2. As required by the Companies (Auditors Report) Order, 2020 ("the Order") issued by the Central Government of India in terms of Section 143(11) of the Act, we give in "Annexure B" a statement on the matters specified in paragraphs 3 and 4 of the Order, to the extent applicable.

For Sagar & Associates Chartered Accountants
FRN: 003510S
(B Srinivasa Rao) Partner
M.No.202352
UDIN: 24202352BKBEOZ8375
Place: Hyderabad
Date:30-05-2024

"Annexure - A" to the Independent Auditors Report

Report on the Internal Financial Controls Over Financial Reporting under Clause (i) of Sub-section 3 of Section 143 of the Companies Act, 2013 ("the Act")

We have audited the internal financial controls over financial reporting of Union Quality Plastics Limited ("the Company") as of March 31st 2024 in conjunction with our audit of the financial statements of the company for the year ended on that date.

Managements Responsibility for Internal Financial Controls

The Board of Directors of the Company is responsible for establishing and maintaining internal financial controls based on the internal control over financial reporting criteria established by the Company considering the essential components of internal control stated in the Guidance Note on Audit of Internal Financial Controls over Financial Reporting issued by the Institute of Chartered Accountants of India (‘ICAI). These responsibilities include the design, implementation and maintenance of adequate internal financial controls that were operating effectively for ensuring the orderly and efficient conduct of its business, including adherence to the respective companys policies, the safeguarding of its assets, the prevention and detection of frauds and errors, the accuracy and completeness of the accounting records, and the timely preparation of reliable financial information, as required under the Act.

Auditors Responsibility

Our responsibility is to express an opinion on the internal financial controls over financial reporting of the Company based on our audit. We conducted our audit in accordance with the Guidance Note on Audit of Internal Financial Controls over Financial Reporting (the "Guidance Note") issued by the Institute of Chartered Accountants of India and the Standards on Auditing prescribed under section 143 (10) of the Companies Act, 2013, to the extent applicable to an audit of internal financial controls.
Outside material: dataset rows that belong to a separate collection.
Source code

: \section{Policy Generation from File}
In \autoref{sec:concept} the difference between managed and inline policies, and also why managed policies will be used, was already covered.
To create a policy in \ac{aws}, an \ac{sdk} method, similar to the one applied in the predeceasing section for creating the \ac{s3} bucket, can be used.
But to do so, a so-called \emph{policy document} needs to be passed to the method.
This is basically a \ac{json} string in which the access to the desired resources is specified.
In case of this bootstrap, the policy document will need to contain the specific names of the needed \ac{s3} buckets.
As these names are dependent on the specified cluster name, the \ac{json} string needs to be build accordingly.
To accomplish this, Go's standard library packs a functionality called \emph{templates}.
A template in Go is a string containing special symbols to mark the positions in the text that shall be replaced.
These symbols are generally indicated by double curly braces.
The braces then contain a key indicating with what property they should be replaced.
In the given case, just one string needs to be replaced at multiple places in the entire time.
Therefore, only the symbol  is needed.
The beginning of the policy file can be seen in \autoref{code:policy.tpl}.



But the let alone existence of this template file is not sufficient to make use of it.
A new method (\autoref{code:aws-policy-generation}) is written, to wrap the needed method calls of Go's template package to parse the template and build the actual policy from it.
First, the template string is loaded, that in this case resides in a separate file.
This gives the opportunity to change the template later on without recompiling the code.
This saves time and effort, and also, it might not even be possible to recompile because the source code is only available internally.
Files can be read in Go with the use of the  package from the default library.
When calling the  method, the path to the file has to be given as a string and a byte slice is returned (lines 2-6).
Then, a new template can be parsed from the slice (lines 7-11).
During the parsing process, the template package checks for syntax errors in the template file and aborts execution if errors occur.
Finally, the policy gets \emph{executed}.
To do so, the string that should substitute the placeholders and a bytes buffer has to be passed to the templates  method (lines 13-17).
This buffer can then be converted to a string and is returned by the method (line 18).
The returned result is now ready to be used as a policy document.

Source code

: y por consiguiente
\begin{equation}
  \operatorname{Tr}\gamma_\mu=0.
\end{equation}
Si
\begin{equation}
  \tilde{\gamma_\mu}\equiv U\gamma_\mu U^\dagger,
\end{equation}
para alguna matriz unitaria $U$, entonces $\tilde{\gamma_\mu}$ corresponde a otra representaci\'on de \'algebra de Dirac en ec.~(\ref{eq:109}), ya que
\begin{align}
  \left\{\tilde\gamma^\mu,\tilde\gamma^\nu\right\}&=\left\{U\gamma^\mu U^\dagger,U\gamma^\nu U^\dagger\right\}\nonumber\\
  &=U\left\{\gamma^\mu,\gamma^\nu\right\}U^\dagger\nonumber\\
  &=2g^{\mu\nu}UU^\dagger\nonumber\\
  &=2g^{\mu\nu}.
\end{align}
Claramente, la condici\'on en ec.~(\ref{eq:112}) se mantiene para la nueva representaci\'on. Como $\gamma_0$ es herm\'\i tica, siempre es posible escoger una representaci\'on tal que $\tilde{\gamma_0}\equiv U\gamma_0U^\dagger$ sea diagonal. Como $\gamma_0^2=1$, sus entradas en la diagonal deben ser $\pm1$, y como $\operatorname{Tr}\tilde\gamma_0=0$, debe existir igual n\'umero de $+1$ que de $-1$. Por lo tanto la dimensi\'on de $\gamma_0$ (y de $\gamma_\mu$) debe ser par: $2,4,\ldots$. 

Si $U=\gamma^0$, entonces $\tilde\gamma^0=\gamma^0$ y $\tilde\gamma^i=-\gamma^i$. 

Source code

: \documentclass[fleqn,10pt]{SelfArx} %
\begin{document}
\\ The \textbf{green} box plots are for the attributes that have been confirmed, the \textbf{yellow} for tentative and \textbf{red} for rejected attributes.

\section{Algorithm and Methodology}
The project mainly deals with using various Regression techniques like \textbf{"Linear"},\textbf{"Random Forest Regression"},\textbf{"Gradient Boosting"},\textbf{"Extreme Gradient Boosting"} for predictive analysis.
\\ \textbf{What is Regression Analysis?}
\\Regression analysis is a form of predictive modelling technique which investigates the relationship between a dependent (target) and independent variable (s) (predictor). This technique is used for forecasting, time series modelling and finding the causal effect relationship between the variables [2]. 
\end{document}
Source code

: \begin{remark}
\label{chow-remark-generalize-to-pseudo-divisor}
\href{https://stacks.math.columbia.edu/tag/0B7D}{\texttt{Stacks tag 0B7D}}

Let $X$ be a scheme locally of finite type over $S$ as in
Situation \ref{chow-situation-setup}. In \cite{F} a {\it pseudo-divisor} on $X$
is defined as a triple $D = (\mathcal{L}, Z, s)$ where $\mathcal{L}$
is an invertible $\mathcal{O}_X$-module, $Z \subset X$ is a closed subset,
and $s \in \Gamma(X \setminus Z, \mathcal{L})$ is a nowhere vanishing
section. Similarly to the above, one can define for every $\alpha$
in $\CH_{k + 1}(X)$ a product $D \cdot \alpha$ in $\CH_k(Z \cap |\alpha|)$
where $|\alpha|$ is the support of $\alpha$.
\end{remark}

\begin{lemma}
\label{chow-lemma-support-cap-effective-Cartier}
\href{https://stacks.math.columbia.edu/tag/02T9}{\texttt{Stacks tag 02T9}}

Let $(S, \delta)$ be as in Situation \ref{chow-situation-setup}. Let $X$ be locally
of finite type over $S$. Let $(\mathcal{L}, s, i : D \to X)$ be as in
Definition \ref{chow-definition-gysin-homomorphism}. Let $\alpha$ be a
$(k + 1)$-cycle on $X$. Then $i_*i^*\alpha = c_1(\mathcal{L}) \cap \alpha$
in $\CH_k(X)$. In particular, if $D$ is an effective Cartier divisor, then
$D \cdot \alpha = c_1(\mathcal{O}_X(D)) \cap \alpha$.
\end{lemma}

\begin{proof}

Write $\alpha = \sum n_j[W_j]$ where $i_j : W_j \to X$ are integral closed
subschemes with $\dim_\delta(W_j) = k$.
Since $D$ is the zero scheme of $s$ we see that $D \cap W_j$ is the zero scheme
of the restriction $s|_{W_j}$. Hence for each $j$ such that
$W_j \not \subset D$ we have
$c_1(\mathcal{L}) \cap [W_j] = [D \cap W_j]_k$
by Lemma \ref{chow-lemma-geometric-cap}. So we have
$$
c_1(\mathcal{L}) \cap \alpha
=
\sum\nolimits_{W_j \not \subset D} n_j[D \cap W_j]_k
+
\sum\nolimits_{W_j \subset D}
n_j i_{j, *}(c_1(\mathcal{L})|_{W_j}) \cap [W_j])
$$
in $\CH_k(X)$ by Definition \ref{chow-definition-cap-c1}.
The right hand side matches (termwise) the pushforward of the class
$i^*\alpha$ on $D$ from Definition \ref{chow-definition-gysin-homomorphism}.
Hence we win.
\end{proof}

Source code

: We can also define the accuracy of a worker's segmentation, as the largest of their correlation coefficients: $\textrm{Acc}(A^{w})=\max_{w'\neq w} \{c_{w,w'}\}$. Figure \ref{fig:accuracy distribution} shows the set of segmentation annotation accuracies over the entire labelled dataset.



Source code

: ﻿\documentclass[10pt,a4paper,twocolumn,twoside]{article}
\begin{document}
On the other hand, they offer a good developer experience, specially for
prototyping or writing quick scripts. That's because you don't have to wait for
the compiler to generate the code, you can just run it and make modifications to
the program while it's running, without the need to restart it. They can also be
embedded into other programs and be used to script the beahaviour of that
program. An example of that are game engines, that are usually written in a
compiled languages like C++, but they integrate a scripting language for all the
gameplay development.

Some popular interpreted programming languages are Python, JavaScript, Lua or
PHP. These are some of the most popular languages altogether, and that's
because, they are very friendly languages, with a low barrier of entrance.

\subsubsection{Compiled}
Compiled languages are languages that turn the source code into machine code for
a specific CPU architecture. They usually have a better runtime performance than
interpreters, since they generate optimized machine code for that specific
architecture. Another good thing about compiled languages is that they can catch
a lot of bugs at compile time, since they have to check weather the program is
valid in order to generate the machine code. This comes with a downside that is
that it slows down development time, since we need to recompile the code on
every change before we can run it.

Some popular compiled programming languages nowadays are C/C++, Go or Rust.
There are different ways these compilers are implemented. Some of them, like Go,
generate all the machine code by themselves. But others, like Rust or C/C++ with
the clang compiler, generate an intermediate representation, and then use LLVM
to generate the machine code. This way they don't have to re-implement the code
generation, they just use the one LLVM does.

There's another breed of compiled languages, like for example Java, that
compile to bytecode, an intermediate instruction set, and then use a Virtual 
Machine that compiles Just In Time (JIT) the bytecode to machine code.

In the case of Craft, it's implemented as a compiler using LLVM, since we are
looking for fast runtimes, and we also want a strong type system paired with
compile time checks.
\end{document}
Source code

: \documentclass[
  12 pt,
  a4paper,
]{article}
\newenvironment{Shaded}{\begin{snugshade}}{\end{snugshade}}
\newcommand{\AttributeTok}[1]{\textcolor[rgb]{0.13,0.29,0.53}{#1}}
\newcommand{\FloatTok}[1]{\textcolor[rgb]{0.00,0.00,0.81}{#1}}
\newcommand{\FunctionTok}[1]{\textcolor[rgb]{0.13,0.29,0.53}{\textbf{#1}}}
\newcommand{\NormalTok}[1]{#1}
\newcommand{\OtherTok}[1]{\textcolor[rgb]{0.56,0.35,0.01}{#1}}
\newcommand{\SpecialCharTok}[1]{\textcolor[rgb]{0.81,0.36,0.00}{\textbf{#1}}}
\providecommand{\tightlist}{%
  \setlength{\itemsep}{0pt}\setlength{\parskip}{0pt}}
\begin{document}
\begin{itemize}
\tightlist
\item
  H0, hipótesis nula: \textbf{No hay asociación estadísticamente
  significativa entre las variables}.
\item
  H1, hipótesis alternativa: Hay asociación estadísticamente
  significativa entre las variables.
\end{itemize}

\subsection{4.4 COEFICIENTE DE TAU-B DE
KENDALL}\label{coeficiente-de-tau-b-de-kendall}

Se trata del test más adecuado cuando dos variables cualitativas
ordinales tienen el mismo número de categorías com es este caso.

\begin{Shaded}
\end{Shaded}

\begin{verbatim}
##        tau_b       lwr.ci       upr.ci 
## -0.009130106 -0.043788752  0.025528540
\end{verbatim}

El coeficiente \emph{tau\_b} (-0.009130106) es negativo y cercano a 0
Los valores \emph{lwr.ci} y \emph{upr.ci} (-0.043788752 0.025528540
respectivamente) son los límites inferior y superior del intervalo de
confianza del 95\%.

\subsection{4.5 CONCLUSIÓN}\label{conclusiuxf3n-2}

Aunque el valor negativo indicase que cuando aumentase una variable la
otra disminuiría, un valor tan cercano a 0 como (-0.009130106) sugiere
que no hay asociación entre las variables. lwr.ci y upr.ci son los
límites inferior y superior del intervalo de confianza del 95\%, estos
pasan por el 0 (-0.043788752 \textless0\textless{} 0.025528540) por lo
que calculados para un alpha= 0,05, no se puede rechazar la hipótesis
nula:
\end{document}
Those Standards and the Guidance Note require that we comply with ethical requirements and plan and perform the audit to obtain reasonable assurance about whether adequate internal financial controls over financial reporting was established and maintained and if such controls operated effectively in all material respects.

Our audit involves performing procedures to obtain audit evidence about the adequacy of the internal financial controls system over financial reporting and their operating effectiveness. Our audit of internal financial controls over financial reporting included obtaining an understanding of internal financial controls over financial reporting, assessing the risk that a material weakness exists, and testing and evaluating the design and operating effectiveness of internal control based on the assessed risk. The procedures selected depend on the auditors judgment, including the assessment of the risks of material misstatement of the financial statements, whether due to fraud or error.

We believe that the audit evidence we have obtained is sufficient and appropriate to provide a basis for our audit opinion on the Companys internal financial controls system over financial reporting.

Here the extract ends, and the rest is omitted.